IMF ve Dünya Bankası bir süre önce kalkınma ve refahı yalnızca GSYİH ile ölçme fikrini terk etti neyse ki. “Damlama” etkisinin bir işe yaramadığı aslında bir süredir biliniyor. Sosyal eşitsizlik çoğu ülkede ve küresel çapta on yıllardır istikrarlı bir şekilde artıyor. Buna rağmen siyasette ve iş dünyasında bu bulguları sürekli olarak görmezden gelen ve neoliberalizmi destekleyen epeyce kişi var. “Refahın” aslında ne anlama geldiği sorusu var bir de. İşin parasal boyutunun çok daha ötesine uzanan birçok alternatif refah modeli var. Örneğin, Bhutan ülkesinde “Gayri Safi Milli Mutluluk” kavramı bayağı bir dikkat çekti. Kaynağını yerlilerin “İyi Yaşam”ı oluşturan şeylere dair görüşlerinden alan Latin Amerika'daki “Buen Vivir” kavramı da öyle. Bir insanın boş zaman miktarını, yani para kazandığı işte geçirdiği zamanın dışındaki zamanı da refahtan sayan “zaman refahı” kavramı da var. Bu kavram, refahın arkadaşlara, hobiler gibi kişisel zevklere ayıracak zaman bulamayıp daha fazla çalışmak ve daha fazla para biriktirmekle alakasının olmadığı görüşüne dayanıyor.
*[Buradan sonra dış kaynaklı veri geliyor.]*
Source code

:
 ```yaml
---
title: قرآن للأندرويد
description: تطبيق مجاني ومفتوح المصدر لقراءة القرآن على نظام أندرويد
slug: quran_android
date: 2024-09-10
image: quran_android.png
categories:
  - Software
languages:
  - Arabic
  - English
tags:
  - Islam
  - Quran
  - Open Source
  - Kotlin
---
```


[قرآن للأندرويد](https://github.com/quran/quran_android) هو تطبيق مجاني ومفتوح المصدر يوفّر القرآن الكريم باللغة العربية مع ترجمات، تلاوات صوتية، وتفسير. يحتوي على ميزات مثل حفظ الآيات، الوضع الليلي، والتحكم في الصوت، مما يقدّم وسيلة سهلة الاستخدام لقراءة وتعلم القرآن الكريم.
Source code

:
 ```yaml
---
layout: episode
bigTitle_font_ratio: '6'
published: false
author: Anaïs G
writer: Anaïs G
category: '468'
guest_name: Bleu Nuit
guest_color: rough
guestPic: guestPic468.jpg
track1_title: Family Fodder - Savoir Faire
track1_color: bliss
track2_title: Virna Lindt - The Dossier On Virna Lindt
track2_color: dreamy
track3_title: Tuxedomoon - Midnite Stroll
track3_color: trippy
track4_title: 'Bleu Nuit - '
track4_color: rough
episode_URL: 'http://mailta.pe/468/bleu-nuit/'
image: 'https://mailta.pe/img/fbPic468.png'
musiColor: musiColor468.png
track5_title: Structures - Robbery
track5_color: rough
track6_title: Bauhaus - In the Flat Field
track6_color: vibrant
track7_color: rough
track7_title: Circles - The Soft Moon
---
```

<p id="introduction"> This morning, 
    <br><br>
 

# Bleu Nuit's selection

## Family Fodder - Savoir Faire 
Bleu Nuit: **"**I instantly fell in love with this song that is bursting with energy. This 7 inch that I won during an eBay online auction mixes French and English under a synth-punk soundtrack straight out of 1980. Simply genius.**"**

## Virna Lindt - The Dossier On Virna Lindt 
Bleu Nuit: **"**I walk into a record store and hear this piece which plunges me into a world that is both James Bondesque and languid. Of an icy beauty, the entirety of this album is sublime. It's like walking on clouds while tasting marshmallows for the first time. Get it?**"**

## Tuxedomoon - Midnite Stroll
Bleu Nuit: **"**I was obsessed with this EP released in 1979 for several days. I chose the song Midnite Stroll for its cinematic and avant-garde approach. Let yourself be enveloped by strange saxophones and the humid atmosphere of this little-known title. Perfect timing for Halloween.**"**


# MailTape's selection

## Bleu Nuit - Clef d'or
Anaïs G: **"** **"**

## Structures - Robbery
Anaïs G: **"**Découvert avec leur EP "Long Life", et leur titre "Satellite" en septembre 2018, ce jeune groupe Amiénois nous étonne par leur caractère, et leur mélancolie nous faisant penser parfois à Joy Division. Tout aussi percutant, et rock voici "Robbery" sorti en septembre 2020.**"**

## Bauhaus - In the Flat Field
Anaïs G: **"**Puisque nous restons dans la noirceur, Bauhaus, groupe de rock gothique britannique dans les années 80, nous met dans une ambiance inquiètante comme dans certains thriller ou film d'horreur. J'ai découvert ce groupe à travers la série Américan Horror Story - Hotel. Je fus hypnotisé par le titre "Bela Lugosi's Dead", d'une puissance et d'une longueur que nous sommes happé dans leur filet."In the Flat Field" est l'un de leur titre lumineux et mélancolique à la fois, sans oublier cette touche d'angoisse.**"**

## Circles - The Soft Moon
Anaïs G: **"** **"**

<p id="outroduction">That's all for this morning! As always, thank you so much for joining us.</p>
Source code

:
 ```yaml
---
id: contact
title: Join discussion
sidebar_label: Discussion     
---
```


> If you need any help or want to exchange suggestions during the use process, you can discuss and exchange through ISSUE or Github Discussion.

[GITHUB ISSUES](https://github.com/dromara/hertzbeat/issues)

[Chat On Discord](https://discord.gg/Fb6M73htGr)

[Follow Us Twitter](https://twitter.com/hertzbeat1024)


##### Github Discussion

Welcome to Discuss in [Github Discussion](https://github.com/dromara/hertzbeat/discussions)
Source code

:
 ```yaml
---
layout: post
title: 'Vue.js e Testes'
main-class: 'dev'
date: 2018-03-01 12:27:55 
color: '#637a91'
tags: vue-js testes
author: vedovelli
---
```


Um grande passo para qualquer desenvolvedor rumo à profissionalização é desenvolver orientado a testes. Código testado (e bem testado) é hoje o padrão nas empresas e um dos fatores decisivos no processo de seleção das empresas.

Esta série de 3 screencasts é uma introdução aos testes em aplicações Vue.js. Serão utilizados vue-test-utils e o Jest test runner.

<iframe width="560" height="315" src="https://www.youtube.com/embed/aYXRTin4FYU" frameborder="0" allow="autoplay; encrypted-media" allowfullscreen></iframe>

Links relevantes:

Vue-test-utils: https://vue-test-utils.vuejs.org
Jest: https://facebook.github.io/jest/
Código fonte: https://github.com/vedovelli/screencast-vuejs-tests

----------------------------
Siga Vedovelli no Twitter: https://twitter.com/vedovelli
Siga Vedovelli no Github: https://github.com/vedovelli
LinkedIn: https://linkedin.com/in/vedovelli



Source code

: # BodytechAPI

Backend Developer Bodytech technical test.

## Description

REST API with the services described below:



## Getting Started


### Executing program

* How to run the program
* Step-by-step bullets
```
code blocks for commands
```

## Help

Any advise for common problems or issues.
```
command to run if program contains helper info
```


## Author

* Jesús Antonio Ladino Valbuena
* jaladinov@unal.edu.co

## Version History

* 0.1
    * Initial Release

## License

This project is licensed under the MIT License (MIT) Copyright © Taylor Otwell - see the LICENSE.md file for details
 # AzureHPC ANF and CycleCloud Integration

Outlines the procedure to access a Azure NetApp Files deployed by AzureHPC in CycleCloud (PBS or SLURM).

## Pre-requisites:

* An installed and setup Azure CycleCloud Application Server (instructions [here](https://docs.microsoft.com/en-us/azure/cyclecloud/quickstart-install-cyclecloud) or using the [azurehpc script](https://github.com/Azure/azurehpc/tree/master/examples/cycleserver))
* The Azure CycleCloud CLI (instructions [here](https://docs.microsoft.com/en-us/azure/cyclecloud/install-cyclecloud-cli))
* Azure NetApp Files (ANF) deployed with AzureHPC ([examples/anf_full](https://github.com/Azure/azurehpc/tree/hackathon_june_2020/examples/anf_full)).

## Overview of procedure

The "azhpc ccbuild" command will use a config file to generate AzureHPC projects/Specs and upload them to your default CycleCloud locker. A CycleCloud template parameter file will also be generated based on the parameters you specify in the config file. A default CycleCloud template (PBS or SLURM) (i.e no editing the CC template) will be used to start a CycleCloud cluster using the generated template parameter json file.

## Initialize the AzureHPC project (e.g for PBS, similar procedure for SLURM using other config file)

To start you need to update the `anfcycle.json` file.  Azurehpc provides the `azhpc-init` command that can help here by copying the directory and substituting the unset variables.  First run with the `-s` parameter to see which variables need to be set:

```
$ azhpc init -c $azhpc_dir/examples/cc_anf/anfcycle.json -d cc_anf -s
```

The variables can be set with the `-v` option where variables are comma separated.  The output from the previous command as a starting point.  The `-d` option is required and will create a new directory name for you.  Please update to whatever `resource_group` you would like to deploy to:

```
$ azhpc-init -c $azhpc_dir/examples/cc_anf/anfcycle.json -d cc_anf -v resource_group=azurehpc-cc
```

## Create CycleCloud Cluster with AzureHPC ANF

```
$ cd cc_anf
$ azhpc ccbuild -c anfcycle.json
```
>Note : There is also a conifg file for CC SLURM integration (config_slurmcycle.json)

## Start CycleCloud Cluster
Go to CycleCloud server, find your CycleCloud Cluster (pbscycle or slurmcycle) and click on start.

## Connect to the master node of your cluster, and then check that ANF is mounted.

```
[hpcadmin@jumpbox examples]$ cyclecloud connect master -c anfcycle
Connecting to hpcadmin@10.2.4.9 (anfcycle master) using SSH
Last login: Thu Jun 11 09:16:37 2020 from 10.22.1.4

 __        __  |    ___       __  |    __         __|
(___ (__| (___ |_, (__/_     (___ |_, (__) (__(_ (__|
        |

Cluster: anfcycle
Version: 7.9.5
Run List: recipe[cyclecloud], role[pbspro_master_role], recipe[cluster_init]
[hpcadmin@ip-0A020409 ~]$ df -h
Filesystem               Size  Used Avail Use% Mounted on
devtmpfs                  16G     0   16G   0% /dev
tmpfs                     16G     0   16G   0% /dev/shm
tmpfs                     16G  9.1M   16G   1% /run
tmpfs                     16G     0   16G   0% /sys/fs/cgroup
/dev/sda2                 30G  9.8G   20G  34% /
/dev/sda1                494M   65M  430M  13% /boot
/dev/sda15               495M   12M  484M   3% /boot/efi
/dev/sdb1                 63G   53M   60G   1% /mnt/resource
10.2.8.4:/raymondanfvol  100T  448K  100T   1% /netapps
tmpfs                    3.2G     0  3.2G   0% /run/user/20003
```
Bu modellerin hiçbirine öncelik vermiyorum, önemli olan, bu solcu akademik niş söylemden çıkıp anaakıma geçmek, büyüme paradigmasını terk edip çevreye, iklime, Küresel Güney'deki insanlara veya gelecek nesillere zarar vermeden ihtiyaçları karşılayan, kişisel tatmine ağırlık veren bir yaşam tarzını destekleyen bir refah vizyonu benimsemek.